## Exercise
Return each line of the data below that contains the string "over".

::: Excerpted records

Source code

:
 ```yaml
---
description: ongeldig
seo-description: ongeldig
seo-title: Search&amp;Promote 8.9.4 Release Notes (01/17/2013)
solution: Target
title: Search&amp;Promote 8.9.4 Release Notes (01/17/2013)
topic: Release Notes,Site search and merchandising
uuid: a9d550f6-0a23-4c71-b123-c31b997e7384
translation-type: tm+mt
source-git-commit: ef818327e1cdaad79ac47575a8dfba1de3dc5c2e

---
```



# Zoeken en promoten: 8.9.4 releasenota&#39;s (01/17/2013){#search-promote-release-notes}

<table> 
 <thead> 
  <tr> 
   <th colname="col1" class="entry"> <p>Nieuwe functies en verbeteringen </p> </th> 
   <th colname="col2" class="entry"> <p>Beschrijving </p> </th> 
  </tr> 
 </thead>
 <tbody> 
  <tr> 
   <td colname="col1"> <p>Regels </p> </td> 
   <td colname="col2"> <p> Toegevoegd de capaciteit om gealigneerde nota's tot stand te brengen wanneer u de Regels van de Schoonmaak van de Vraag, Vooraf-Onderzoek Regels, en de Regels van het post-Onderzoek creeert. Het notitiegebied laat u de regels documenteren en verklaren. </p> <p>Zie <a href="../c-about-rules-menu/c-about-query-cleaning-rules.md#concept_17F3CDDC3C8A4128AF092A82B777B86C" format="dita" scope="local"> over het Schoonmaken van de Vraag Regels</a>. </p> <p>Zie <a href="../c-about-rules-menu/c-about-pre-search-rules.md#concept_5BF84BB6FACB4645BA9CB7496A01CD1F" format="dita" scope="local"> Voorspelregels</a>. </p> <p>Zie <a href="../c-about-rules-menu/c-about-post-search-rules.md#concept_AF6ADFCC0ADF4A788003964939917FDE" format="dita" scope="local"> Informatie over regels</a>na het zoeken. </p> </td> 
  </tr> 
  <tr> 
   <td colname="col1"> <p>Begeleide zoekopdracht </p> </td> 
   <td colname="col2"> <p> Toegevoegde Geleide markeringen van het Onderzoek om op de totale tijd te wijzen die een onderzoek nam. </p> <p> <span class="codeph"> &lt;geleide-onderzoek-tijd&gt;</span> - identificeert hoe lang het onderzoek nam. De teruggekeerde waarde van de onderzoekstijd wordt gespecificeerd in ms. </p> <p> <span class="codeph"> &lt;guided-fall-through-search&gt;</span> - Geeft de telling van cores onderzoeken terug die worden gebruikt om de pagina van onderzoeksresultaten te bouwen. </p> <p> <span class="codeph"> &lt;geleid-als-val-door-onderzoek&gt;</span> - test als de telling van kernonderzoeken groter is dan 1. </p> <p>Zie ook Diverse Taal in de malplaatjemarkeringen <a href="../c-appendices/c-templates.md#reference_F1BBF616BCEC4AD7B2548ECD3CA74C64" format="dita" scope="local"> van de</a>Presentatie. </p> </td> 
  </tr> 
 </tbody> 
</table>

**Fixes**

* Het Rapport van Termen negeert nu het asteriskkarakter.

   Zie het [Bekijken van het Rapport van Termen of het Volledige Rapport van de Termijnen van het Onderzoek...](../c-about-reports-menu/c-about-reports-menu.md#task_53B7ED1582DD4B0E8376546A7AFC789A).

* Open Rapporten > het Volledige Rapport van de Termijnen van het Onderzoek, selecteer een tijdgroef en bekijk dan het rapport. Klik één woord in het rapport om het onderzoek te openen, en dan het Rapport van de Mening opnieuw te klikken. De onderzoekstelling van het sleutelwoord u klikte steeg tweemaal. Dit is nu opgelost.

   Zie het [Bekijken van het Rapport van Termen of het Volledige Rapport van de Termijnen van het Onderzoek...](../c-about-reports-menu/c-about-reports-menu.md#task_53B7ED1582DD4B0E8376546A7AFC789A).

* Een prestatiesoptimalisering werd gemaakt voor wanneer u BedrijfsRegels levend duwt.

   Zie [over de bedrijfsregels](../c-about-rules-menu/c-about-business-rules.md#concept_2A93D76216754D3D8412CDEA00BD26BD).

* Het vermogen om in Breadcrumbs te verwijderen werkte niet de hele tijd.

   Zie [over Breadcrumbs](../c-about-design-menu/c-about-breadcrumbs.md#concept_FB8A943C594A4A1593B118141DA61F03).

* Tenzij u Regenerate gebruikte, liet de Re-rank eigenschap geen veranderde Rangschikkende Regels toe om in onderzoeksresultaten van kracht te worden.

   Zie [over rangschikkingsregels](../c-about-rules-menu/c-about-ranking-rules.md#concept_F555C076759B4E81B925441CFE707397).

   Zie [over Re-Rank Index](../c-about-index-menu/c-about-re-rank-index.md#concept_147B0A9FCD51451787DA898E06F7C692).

::::::

## Finished exercise
   <td colname="col2"> <p> Toegevoegd de capaciteit om gealigneerde nota's tot stand te brengen wanneer u de Regels van de Schoonmaak van de Vraag, Vooraf-Onderzoek Regels, en de Regels van het post-Onderzoek creeert. Het notitiegebied laat u de regels documenteren en verklaren. </p> <p>Zie <a href="../c-about-rules-menu/c-about-query-cleaning-rules.md#concept_17F3CDDC3C8A4128AF092A82B777B86C" format="dita" scope="local"> over het Schoonmaken van de Vraag Regels</a>. </p> <p>Zie <a href="../c-about-rules-menu/c-about-pre-search-rules.md#concept_5BF84BB6FACB4645BA9CB7496A01CD1F" format="dita" scope="local"> Voorspelregels</a>. </p> <p>Zie <a href="../c-about-rules-menu/c-about-post-search-rules.md#concept_AF6ADFCC0ADF4A788003964939917FDE" format="dita" scope="local"> Informatie over regels</a>na het zoeken. </p> </td> 
   Zie [over de bedrijfsregels](../c-about-rules-menu/c-about-business-rules.md#concept_2A93D76216754D3D8412CDEA00BD26BD).
   Zie [over Breadcrumbs](../c-about-design-menu/c-about-breadcrumbs.md#concept_FB8A943C594A4A1593B118141DA61F03).
   Zie [over rangschikkingsregels](../c-about-rules-menu/c-about-ranking-rules.md#concept_F555C076759B4E81B925441CFE707397).
   Zie [over Re-Rank Index](../c-about-index-menu/c-about-re-rank-index.md#concept_147B0A9FCD51451787DA898E06F7C692).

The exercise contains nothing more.